29 Dienaangaande moet erop worden gewezen, dat geen enkele ter zake toepasselijke bepaling van gemeenschapsrecht voorschrijft, dat de vergunning binnen een bepaalde termijn moet worden gebruikt. Artikel 10 van richtlijn 65/65, zoals gewijzigd bij artikel 1, lid 5, van richtlijn 83/570, beperkt enkel de geldigheid van de vergunning tot een periode van vijf jaar, welke op verzoek van de houder, ingediend minstens drie maanden vóór het verstrijken van die periode, kan worden verlengd.

30 Hieruit volgt, dat de bepalingen van nationaal recht inzake het verval van vergunningen voor het in de handel brengen, waarvan binnen een bepaalde termijn geen gebruik is gemaakt, niet verenigbaar zijn met de voorschriften van richtlijn 65/65, zoals gewijzigd.
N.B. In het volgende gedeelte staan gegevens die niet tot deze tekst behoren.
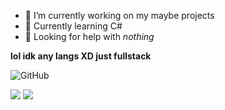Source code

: - 🔭 I’m currently working on my maybe projects
- 🌱 Currently learning C#
- 🤔 Looking for help with *nothing*

**lol idk any langs XD just fullstack**

![GitHub](https://img.shields.io/github/followers/decodercc?color=1c1c1c&label=follow&logo=github&style=for-the-badge)
<p><img src="https://github-readme-stats.vercel.app/api?username=decodercc&show_icons=true&theme=dark&icon_color=eee">
<img src="https://github-readme-stats.vercel.app/api/top-langs/?username=decodercc&theme=dark"></p>
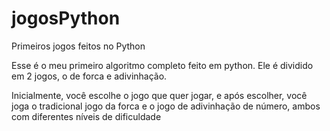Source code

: # jogosPython
Primeiros jogos feitos no Python

Esse é o meu primeiro algoritmo completo feito em python. Ele é dividido em 2 jogos, o de forca e adivinhação. 

Inicialmente, você escolhe o jogo que quer jogar, e após escolher, você joga o tradicional jogo da forca e o jogo de adivinhação de número, ambos com diferentes níveis de dificuldade
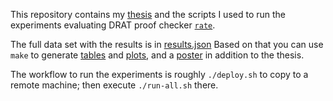 This repository contains my [thesis](./thesis.pdf) and the scripts I used
to run the experiments evaluating DRAT proof checker [`rate`].

The full data set with the results is in [results.json](./results.json)
Based on that you can use `make` to generate [tables](./t) and [plots](./p),
and a [poster](./poster/poster.pdf) in addition to the thesis.

The workflow to run the experiments is roughly `./deploy.sh` to copy to a
remote machine; then execute `./run-all.sh` there.

[`rate`]: <https://github.com/krobelus/rate>
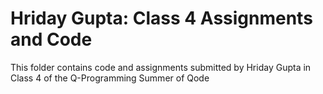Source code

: # Hriday Gupta: Class 4 Assignments and Code
This folder contains code and assignments submitted by Hriday Gupta in Class 4 of the Q-Programming Summer of Qode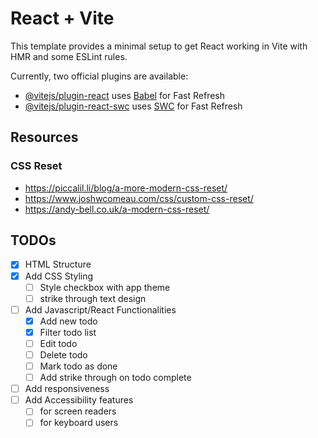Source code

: # React + Vite

This template provides a minimal setup to get React working in Vite with HMR and some ESLint rules.

Currently, two official plugins are available:

- [@vitejs/plugin-react](https://github.com/vitejs/vite-plugin-react/blob/main/packages/plugin-react/README.md) uses [Babel](https://babeljs.io/) for Fast Refresh
- [@vitejs/plugin-react-swc](https://github.com/vitejs/vite-plugin-react-swc) uses [SWC](https://swc.rs/) for Fast Refresh

## Resources
### CSS Reset
- https://piccalil.li/blog/a-more-modern-css-reset/
- https://www.joshwcomeau.com/css/custom-css-reset/
- https://andy-bell.co.uk/a-modern-css-reset/

## TODOs
- [x] HTML Structure
- [x] Add CSS Styling
  - [ ] Style checkbox with app theme
  - [ ] strike through text design
- [ ] Add Javascript/React Functionalities
  - [x] Add new todo
  - [x] Filter todo list
  - [ ] Edit todo
  - [ ] Delete todo
  - [ ] Mark todo as done
  - [ ] Add strike through on todo complete
- [ ] Add responsiveness
- [ ] Add Accessibility features
  - [ ] for screen readers
  - [ ] for keyboard users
31 Hiertegen kan de Italiaanse regering niet inbrengen, dat artikel 19, lid 11, van wet nr. 67 na de datum van de verwijzingsbeschikking is afgeschaft en vervangen door artikel 11, lid 4, van besluitwet nr. 178 van 29 mei 1991 (GURI nr. 139 van 15.6.1991). Dit artikel bepaalt, dat de houder van een vergunning opnieuw de heffing voor de afgifte van de vergunning moet betalen, wanneer hij de farmaceutische specialiteit niet binnen achttien maanden na afgifte of verlenging van de vergunning in de handel heeft gebracht, maar het voorziet niet meer in het verval van de vergunning.

32 Er moet immers aan worden herinnerd, dat ingevolge artikel 177 het Hof bevoegd is het gemeenschapsrecht uit te leggen, en dat bijgevolg wijzigingen in de nationale wetgeving die na de prejudiciële verwijzing zijn ingevoerd, die uitlegging niet kunnen beïnvloeden.

33 Mitsdien moet op de gestelde vraag worden geantwoord, dat de bepalingen van richtlijn 65/65, zoals gewijzigd, zich niet slechts verzetten tegen de invoering door de nationale autoriteiten van andere dan de in het gemeenschapsrecht vermelde gronden voor schorsing of intrekking, maar ook tegen het bepalen van gevallen waarin een vergunning voor het in de handel brengen vervalt.

Beslissing inzake de kosten


Kosten

34 De kosten door de Portugese regering wegens indiening van haar opmerkingen bij het Hof gemaakt, kunnen niet voor vergoeding in aanmerking komen. Ten aanzien van de partijen in het hoofdgeding is de procedure als een aldaar gerezen incident te beschouwen, zodat de nationale rechterlijke instantie over de kosten heeft te beslissen.

Dictum


HET HOF VAN JUSTITIE (Vijfde kamer),

uitspraak doende op de door de Consiglio di Stato bij beschikking van 20 december 1991 gestelde vragen, verklaart voor recht:

1) Artikel 21 van richtlijn 65/65/EEG van de Raad van 26 januari 1965 betreffende de aanpassing van de wettelijke en bestuursrechtelijke bepalingen inzake farmaceutische specialiteiten, moet aldus worden uitgelegd, dat tot schorsing of intrekking van een vergunning voor het in de handel brengen van geneesmiddelen enkel kan worden besloten op de in deze richtlijn of in andere toepasselijke bepalingen van gemeenschapsrecht vermelde gronden.

2) De bepalingen van richtlijn 65/65/EEG, zoals gewijzigd, verzetten zich niet slechts tegen de invoering door de nationale autoriteiten van andere dan de in het gemeenschapsrecht vermelde gronden voor schorsing of intrekking, maar ook tegen het bepalen van gevallen waarin een vergunning voor het in de handel brengen vervalt.